*Description of the task*:
When you repeat the material, keep each line exact and omit the pictures.

*Record extracts*:
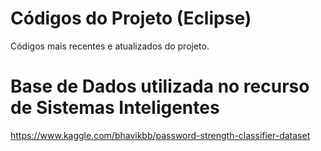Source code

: # Códigos do Projeto (Eclipse)
Códigos mais recentes e atualizados do projeto.

# Base de Dados utilizada no recurso de Sistemas Inteligentes
https://www.kaggle.com/bhavikbb/password-strength-classifier-dataset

*Task result*:
Source code

: # Códigos do Projeto (Eclipse)
Códigos mais recentes e atualizados do projeto.

# Base de Dados utilizada no recurso de Sistemas Inteligentes
https://www.kaggle.com/bhavikbb/password-strength-classifier-dataset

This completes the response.